Meeting up in person for our first socially distanced rendezvous was a little bit freaky, though. Being so far behind a screen from someone is an alienating experience. On screen, you can control how you’re perceived — in person, you just have to pray you look cute. 

I found myself feeling exposed and self-conscious about the way I looked. I was really insecure.

“Does she think I look uglier than how I appear on Zoom?" I thought to myself. It was weird to see her face without seeing mine simultaneously. 

But after I got over that initial shock, the conversation flowed easily. We went to my spiritual stomping grounds (Voorhees Mall) and ate Tacoria, discussing our classmates and our readings and our lives and our experiences. 

No, the friendship didn’t start in the halls of a Rutgers building, but it’s one of my favorite friendships right now. Madi makes Zoom school genuinely fun for me. 

I don’t think Zoom or GroupMe are the responsible parties for the beginnings of such a wonderful relationship.
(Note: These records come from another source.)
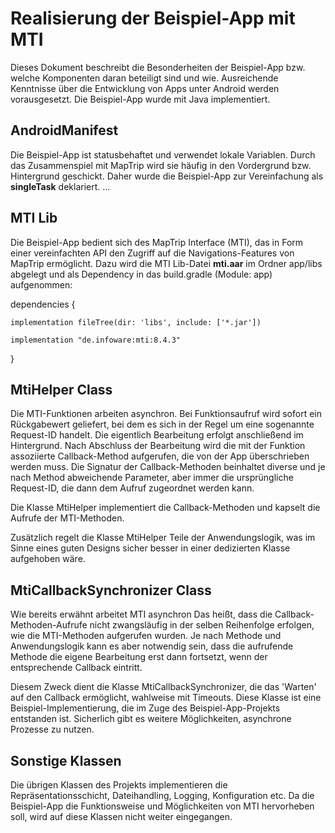 # Realisierung der Beispiel-App mit MTI
Dieses Dokument beschreibt die Besonderheiten der Beispiel-App bzw. welche Komponenten daran beteiligt sind und wie.
Ausreichende Kenntnisse über die Entwicklung von Apps unter Android werden vorausgesetzt.
Die Beispiel-App wurde mit Java implementiert.

## AndroidManifest
Die Beispiel-App ist statusbehaftet und verwendet lokale Variablen. Durch das Zusammenspiel mit MapTrip wird sie häufig in den Vordergrund bzw. Hintergrund geschickt.
Daher wurde die Beispiel-App zur Vereinfachung als __singleTask__ deklariert.
        <activity
            android:name=".main.MainActivity"
            android:launchMode="singleTask"
            android:configChanges="orientation|screenSize|keyboardHidden">
            ...
        </activity>
 

## MTI Lib
Die Beispiel-App bedient sich des MapTrip Interface (MTI), das in Form einer vereinfachten API den Zugriff auf die Navigations-Features von MapTrip ermöglicht.
Dazu wird die MTI Lib-Datei __mti.aar__ im Ordner app/libs abgelegt und als Dependency in das build.gradle (Module: app) aufgenommen:

  dependencies {

    implementation fileTree(dir: 'libs', include: ['*.jar'])
    
    implementation "de.infoware:mti:8.4.3"
    
  }

## MtiHelper Class
Die MTI-Funktionen arbeiten asynchron. Bei Funktionsaufruf wird sofort ein Rückgabewert geliefert, bei dem es sich in der Regel um eine sogenannte Request-ID handelt.
Die eigentlich Bearbeitung erfolgt anschließend im Hintergrund. 
Nach Abschluss der Bearbeitung wird die mit der Funktion assoziierte Callback-Method aufgerufen, die von der App überschrieben werden muss.
Die Signatur der Callback-Methoden beinhaltet diverse und je nach Method abweichende Parameter, aber immer die ursprüngliche Request-ID, die dann dem Aufruf zugeordnet werden kann.

Die Klasse MtiHelper implementiert die Callback-Methoden und kapselt die Aufrufe der MTI-Methoden.

Zusätzlich regelt die Klasse MtiHelper Teile der Anwendungslogik, was im Sinne eines guten Designs sicher besser in einer dedizierten Klasse aufgehoben wäre.

## MtiCallbackSynchronizer Class
Wie bereits erwähnt arbeitet MTI asynchron
Das heißt, dass die Callback-Methoden-Aufrufe nicht zwangsläufig in der selben Reihenfolge erfolgen, wie die MTI-Methoden aufgerufen wurden.
Je nach Methode und Anwendungslogik kann es aber notwendig sein, dass die aufrufende Methode die eigene Bearbeitung erst dann fortsetzt, wenn der entsprechende Callback eintritt.

Diesem Zweck dient die Klasse MtiCallbackSynchronizer, die das 'Warten' auf den Callback ermöglicht, wahlweise mit Timeouts.
Diese Klasse ist eine Beispiel-Implementierung, die im Zuge des Beispiel-App-Projekts entstanden ist. Sicherlich gibt es weitere Möglichkeiten, asynchrone Prozesse zu nutzen.

## Sonstige Klassen
Die übrigen Klassen des Projekts implementieren die Repräsentationsschicht, Dateihandling, Logging, Konfiguration etc.
Da die Beispiel-App die Funktionsweise und Möglichkeiten von MTI hervorheben soll, wird auf diese Klassen nicht weiter eingegangen.
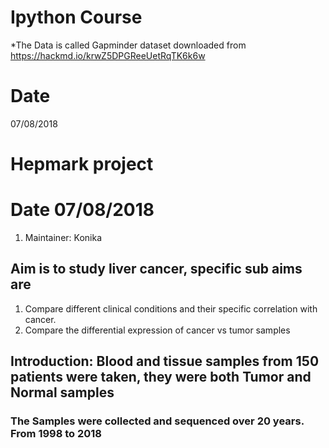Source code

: # Ipython Course
*The Data is called Gapminder dataset downloaded from https://hackmd.io/krwZ5DPGReeUetRqTK6k6w

# Date 
07/08/2018

# Hepmark project
# Date 07/08/2018
1. Maintainer: Konika 
## Aim is to study liver cancer, specific sub aims are 
1. Compare different clinical conditions and their specific correlation with cancer.
2. Compare the differential expression of cancer vs tumor samples

## Introduction: Blood and tissue samples from 150 patients were taken, they were both Tumor and Normal samples
### The Samples were collected and sequenced over 20 years. From 1998 to 2018

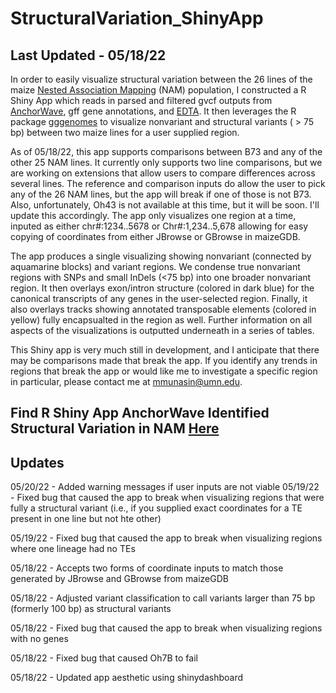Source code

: # StructuralVariation_ShinyApp

## Last Updated - 05/18/22

In order to easily visualize structural variation between the 26 lines of the maize [Nested Association Mapping](https://www.science.org/doi/10.1126/science.abg5289) (NAM) population, I constructed a R Shiny App which reads in parsed and filtered gvcf outputs from [AnchorWave](https://github.com/baoxingsong/AnchorWave), gff gene annotations, and [EDTA](https://github.com/oushujun/EDTA). It then leverages the R package [gggenomes](https://github.com/thackl/gggenomes) to visualize nonvariant and structural variants ( > 75 bp) between two maize lines for a user supplied region.

As of 05/18/22, this app supports comparisons between B73 and any of the other 25 NAM lines. It currently only supports two line comparisons, but we are working on extensions that allow users to compare differences across several lines. The reference and comparison inputs do allow the user to pick any of the 26 NAM lines, but the app will break if one of those is not B73. Also, unfortunately, Oh43 is not available at this time, but it will be soon. I'll update this accordingly. The app only visualizes one region at a time, inputed as either chr#:1234..5678 or Chr#:1,234..5,678 allowing for easy copying of coordinates from either JBrowse or GBrowse in maizeGDB. 

The app produces a single visualizing showing nonvariant (connected by aquamarine blocks) and variant regions. We condense true nonvariant regions  with SNPs and small InDels (<75 bp) into one broader nonvariant region. It then overlays exon/intron structure (colored in dark blue) for the canonical transcripts of any genes in the user-selected region. Finally, it also overlays tracks showing annotated transposable elements (colored in yellow) fully encapsualted in the region as well. Further information on all aspects of the visualizations is outputted underneath in a series of tables. 

This Shiny app is very much still in development, and I anticipate that there may be comparisons made that break the app. If you identify any trends in regions that break the app or would like me to investigate a specific region in particular, please contact me at mmunasin@umn.edu. 

## Find R Shiny App AnchorWave Identified Structural Variation in NAM [Here](https://mmunasin.shinyapps.io/nam_sv/)

## Updates

05/20/22 - Added warning messages if user inputs are not viable
05/19/22 - Fixed bug that caused the app to break when visualizing regions that were fully a structural variant (i.e., if you supplied exact coordinates for a TE present in one line but not hte other)

05/19/22 - Fixed bug that caused the app to break when visualizing regions where one lineage had no TEs

05/18/22 - Accepts two forms of coordinate inputs to match those generated by JBrowse and GBrowse from maizeGDB

05/18/22 - Adjusted variant classification to call variants larger than 75 bp (formerly 100 bp) as structural variants

05/18/22 - Fixed bug that caused the app to break when visualizing regions with no genes

05/18/22 - Fixed bug that caused Oh7B to fail

05/18/22 - Updated app aesthetic using shinydashboard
Would I credit Hickman Hall or the LX bus for the relationships I made in classes of the past? 

What Madi taught me (other than how to rock black eyeliner and take myself less seriously) is that above all, human connections are what make life so special. Somehow in the fortress of zeros and ones, of heavy political theory, of 10 a.m. classes on Monday mornings, I made a friend that I truly love spending time with.

Perhaps it’s because I watched “WALL-E” over the weekend or because we’re living in what I feel is a dystopian era dictated by massive corporations, but lately the titular lovable robot has been on my mind.

In the film, WALL-E is the only robot of his kind to survive — the rest of those like him didn’t make it. He works hard daily, has a cute self-care routine and uses the parts of his dead coworkers to keep himself alive (ew).

But the most important thing WALL-E does is make his life meaningful by continuing to feel and express emotion, which is what I believe separated him from the rest. He swoons at his favorite film, befriends a cockroach and even rocks himself to sleep in a home that is filled with lost things. 

If we’re going to make it through another virtual semester, it’s going to require making and maintaining human relationships and emotions, just like WALL-E did. 

So laugh at your professor's jokes, even if they’re not that funny. Respond to discussion threads with as much gusto as possible. Find the Madis of the Zoom classes and stick with them. My semester was rough to say the least, but making such a cool friend definitely made it worth it.